The Quiet Revolution: Smartphones and the Death of Eye Contact
While we wiped counters and listened to rehearsals, something quieter but just as seismic was happening in the lobby. Around 2007–2010, smartphones exploded into everyday life. The iPhone had just dropped, Android was rising, and suddenly every pocket glowed like a tiny portal to another world. Intermission chatter faded. Heads bowed. Fingers scrolled. What used to be a shared, buzzing community experience began fracturing into a thousand private digital bubbles. The invisible fourth wall between stage and audience stayed rock-solid, but the one between people? It started crumbling overnight. We watched it happen in real time—right there under the marquee lights.

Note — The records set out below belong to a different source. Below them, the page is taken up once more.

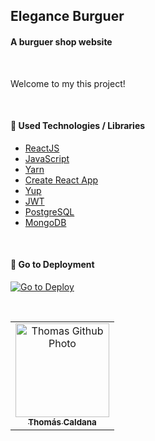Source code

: ## Elegance Burguer
#### A burguer shop website

<br>

Welcome to my this project!

<br>

 <h4>🚀 Used Technologies / Libraries </h4>

- [ReactJS](https://react.dev/)
- [JavaScript](https://developer.mozilla.org/en-US/docs/Web/JavaScript)
- [Yarn](https://yarnpkg.com//)
- [Create React App](https://create-react-app.dev/)
- [Yup](https://www.npmjs.com/package/yup)
- [JWT](https://jwt.io/)
- [PostgreSQL](https://www.postgresql.org/)
- [MongoDB](https://www.mongodb.com/)

<br>

<h4> 🔗 Go to Deployment </h4>

[![Go to Deploy](https://img.shields.io/badge/Go%20to-Deploy-brightgreen)](https://hamburgueria-taupe.vercel.app/)


<br align="center" >
  <td align="center">
    <td align="center">
      <td>
        <summary>
          <table border="0">
            <tr>
              <td align="center">
                <a href="https://github.com/thomascaldana">
                  <img src="https://avatars.githubusercontent.com/thomascaldana" width="150px;" alt="Thomas Github Photo"/>
                </a>
                <br>
                <a href="https://www.linkedin.com/in/thomas-caldana/">
                  <sub>
                    <b>Thomás Caldana</b>
                  </sub>
                </a>
              </td>
            </tr>
            </details>
          </td>
      </tr>
    </table>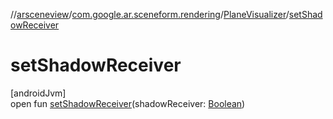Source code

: //[arsceneview](../../../index.md)/[com.google.ar.sceneform.rendering](../index.md)/[PlaneVisualizer](index.md)/[setShadowReceiver](set-shadow-receiver.md)

# setShadowReceiver

[androidJvm]\
open fun [setShadowReceiver](set-shadow-receiver.md)(shadowReceiver: [Boolean](https://kotlinlang.org/api/latest/jvm/stdlib/kotlin/-boolean/index.html))
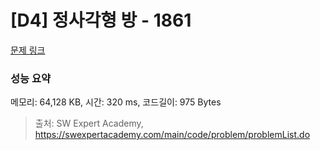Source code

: # [D4] 정사각형 방 - 1861 

[문제 링크](https://swexpertacademy.com/main/code/problem/problemDetail.do?contestProbId=AV5LtJYKDzsDFAXc) 

### 성능 요약

메모리: 64,128 KB, 시간: 320 ms, 코드길이: 975 Bytes



> 출처: SW Expert Academy, https://swexpertacademy.com/main/code/problem/problemList.do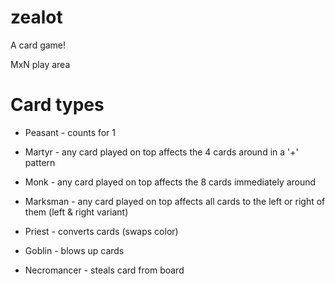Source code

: 
# zealot

A card game!

MxN play area

# Card types

  * Peasant - counts for 1

  * Martyr - any card played on top affects the 4 cards around in a '+' pattern
  * Monk - any card played on top affects the 8 cards immediately around
  * Marksman - any card played on top affects all cards to the left or right of them (left & right variant)

  * Priest - converts cards (swaps color)
  * Goblin - blows up cards
  * Necromancer - steals card from board
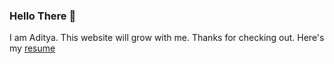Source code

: ### Hello There  👋
I am Aditya. This website will grow with me. Thanks for checking out.
Here's my [resume](https://plausible.io/)
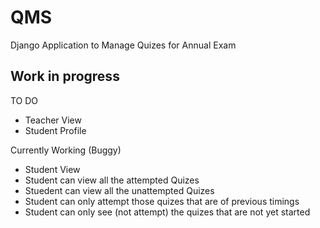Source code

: # QMS
Django Application to Manage Quizes for Annual Exam

Work in progress
----------------

TO DO
* Teacher View
* Student Profile

Currently Working (Buggy)
* Student View
* Student can view all the attempted Quizes
* Stuedent can view all the unattempted Quizes
* Student can only attempt those quizes that are of previous timings
* Student can only see (not attempt) the quizes that are not yet started
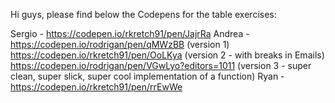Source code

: Hi guys, please find below the Codepens for the table exercises:

Sergio - https://codepen.io/rkretch91/pen/JajrRa
Andrea - https://codepen.io/rodrigan/pen/qMWzBB (version 1)
         https://codepen.io/rkretch91/pen/OoLKya (version 2 - with breaks in Emails)
         https://codepen.io/rodrigan/pen/VGwLyo?editors=1011 (version 3 - super clean, super slick, super cool implementation of a function)
Ryan - https://codepen.io/rkretch91/pen/rrEwWe
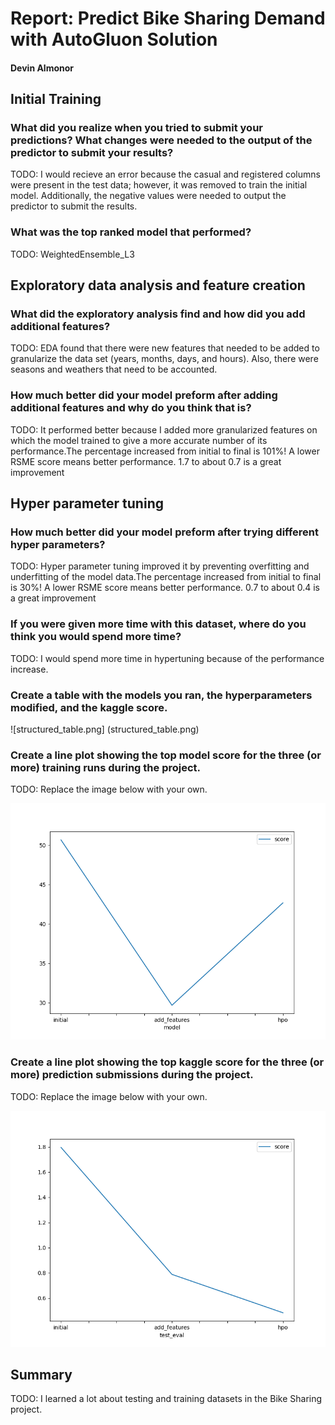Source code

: # Report: Predict Bike Sharing Demand with AutoGluon Solution
#### Devin Almonor

## Initial Training
### What did you realize when you tried to submit your predictions? What changes were needed to the output of the predictor to submit your results?
TODO: I would recieve an error because the casual and registered columns were present in the test data; however, it was removed to train the initial model.
Additionally, the negative values were needed to output the predictor to submit the results.
### What was the top ranked model that performed?
TODO: WeightedEnsemble_L3

## Exploratory data analysis and feature creation
### What did the exploratory analysis find and how did you add additional features?
TODO: EDA found that there were new features that needed to be added to granularize the data set (years, months, days, and hours). Also, there were seasons and weathers that need to be accounted.



### How much better did your model preform after adding additional features and why do you think that is?
TODO: It performed better because I added more granularized features on which the model trained to give a more accurate number of its performance.The percentage increased from initial to final is 101%! A lower RSME score means better performance. 1.7 to about 0.7 is a great improvement 

## Hyper parameter tuning
### How much better did your model preform after trying different hyper parameters?
TODO: Hyper parameter tuning improved it by preventing overfitting and underfitting of the model data.The percentage increased from initial to final is 30%! A lower RSME score means better performance. 0.7 to about 0.4 is a great improvement

### If you were given more time with this dataset, where do you think you would spend more time?
TODO: I would spend more time in hypertuning because of the performance increase.
### Create a table with the models you ran, the hyperparameters modified, and the kaggle score.

![structured_table.png]
(structured_table.png)

### Create a line plot showing the top model score for the three (or more) training runs during the project.

TODO: Replace the image below with your own.

![model_train_score.png](model_train_score.png)

### Create a line plot showing the top kaggle score for the three (or more) prediction submissions during the project.

TODO: Replace the image below with your own.

![model_test_score.png](model_test_score.png)

## Summary
TODO: I learned a lot about testing and training datasets in the Bike Sharing project.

Crash Landing: The Day the Housing Market Became a House of Cards
Then the sky fell.My trim-installation business had been humming along beautifully—finish one subdivision, move to the next, steady work, steady paycheck. I was literally days away from breaking ground on a huge new development when the 2008 financial crisis hit like a freight train. The housing bubble, bloated by reckless subprime loans and get-rich-quick flipping, burst with apocalyptic force. Builders who’d been selling land for more than the cost of the homes on it suddenly owned worthless dirt. Foreclosures skyrocketed, the stock market plunged, credit froze, and the Great Recession swallowed everything.Overnight, my pipeline of work evaporated. I went from skilled craftsman to retail floor worker earning a fraction of my old wage. My wife and I scrambled to keep our homeschool rhythm alive while juggling brutal new schedules and the crushing weight of financial fear. Those theater nights—once pure joy—became our lifeline. The stage didn’t pay the bills, but it kept our spirits solvent.
A Glimmer of Hope: One CEO, One Homeless Man, One Bold Idea
Even in the wreckage, beauty broke through. A retired CEO pulled into a gas station one ordinary day and met a homeless man begging near the pumps. That single conversation shattered him. When he learned our city had almost no shelters, he didn’t just write a check—he poured every ounce of his corporate expertise into building a brand-new organization dedicated to ending homelessness. One random act of kindness became a movement. It was the same spirit we felt every time the curtain rose: ordinary people choosing to create light in the darkness.
Final Act: Stories That Saved Us
Looking back, those four years weren’t a hobby. They were our survival story. While the world outside fractured under economic collapse and digital isolation, the theater gave us community, creativity, and courage. It taught us that no matter how dark the stage lights dim, a single well-told story—whether on the boards or in real life—still has the power to heal, connect, and transform. And we’re forever grateful we got to live it.